"The delivery of medical care is to do as much nothing as possible."
-Stephen Bergman known as "Dr. Samuel Shem," Rule Number 13, The House of God
Website for information on The House of God:
http://www.theatlantic.com/health/archive/2012/11/samuel-shem-34-years-after-the-house-of-god/265675/
Heads up! Physicians -- Your first rule is "to do no harm."
Dr. Sanjay Gupta reports American doctors perform far more tests and procedures and hand our more prescriptions than in other industrialized nations, and far more than they once did. Since 1996, the percentage of doctor visits leading to at least five drugs’ being prescribed has nearly tripled, and the number of M.R.I. scans quadrupled.

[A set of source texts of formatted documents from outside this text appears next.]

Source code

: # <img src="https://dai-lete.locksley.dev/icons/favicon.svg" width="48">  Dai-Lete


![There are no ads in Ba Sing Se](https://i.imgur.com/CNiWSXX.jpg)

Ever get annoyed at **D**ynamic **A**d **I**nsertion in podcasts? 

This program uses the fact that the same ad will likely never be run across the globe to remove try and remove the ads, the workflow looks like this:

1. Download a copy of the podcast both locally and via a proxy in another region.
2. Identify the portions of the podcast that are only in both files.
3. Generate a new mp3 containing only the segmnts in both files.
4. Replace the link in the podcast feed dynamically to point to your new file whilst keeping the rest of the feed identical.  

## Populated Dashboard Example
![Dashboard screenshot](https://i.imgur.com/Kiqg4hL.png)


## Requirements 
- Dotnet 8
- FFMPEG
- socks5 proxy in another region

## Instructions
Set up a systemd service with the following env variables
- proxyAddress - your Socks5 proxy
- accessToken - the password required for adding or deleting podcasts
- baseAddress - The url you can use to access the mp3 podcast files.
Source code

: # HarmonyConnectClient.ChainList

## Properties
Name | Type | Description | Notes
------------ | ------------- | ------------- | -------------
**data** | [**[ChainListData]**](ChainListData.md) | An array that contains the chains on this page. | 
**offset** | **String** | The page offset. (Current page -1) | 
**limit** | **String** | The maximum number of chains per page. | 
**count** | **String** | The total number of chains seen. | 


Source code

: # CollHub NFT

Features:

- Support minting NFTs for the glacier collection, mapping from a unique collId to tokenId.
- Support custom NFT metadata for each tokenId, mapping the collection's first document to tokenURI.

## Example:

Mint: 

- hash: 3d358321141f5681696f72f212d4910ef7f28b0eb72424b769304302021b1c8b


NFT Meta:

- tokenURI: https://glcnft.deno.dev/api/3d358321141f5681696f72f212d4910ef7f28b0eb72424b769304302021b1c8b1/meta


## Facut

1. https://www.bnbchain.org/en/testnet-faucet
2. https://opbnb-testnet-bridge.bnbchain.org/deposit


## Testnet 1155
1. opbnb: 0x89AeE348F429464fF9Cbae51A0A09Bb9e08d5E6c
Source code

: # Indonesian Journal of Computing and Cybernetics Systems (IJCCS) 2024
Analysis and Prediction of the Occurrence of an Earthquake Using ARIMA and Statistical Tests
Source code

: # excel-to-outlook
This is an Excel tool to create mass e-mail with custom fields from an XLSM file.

More -- more procedures, more testing, more treatment, more drugs -- is not always better. According to Gupta, in a recent anonymous survey, orthopedic surgeons said 24 percent of the tests they ordered were medically unnecessary.
Americans must begin to question some very common methods used by doctors because of the following reasons:
(1) Unnecessary actions can be potentially harmful, and
(2) Unnecessary actions are exceedingly expensive.
According to a 1999 report by the Institute of Medicine, as many as 98,000 Americans were dying every year because of medical mistakes. Today, exact figures are hard to come by because states don’t abide by the same reporting guidelines.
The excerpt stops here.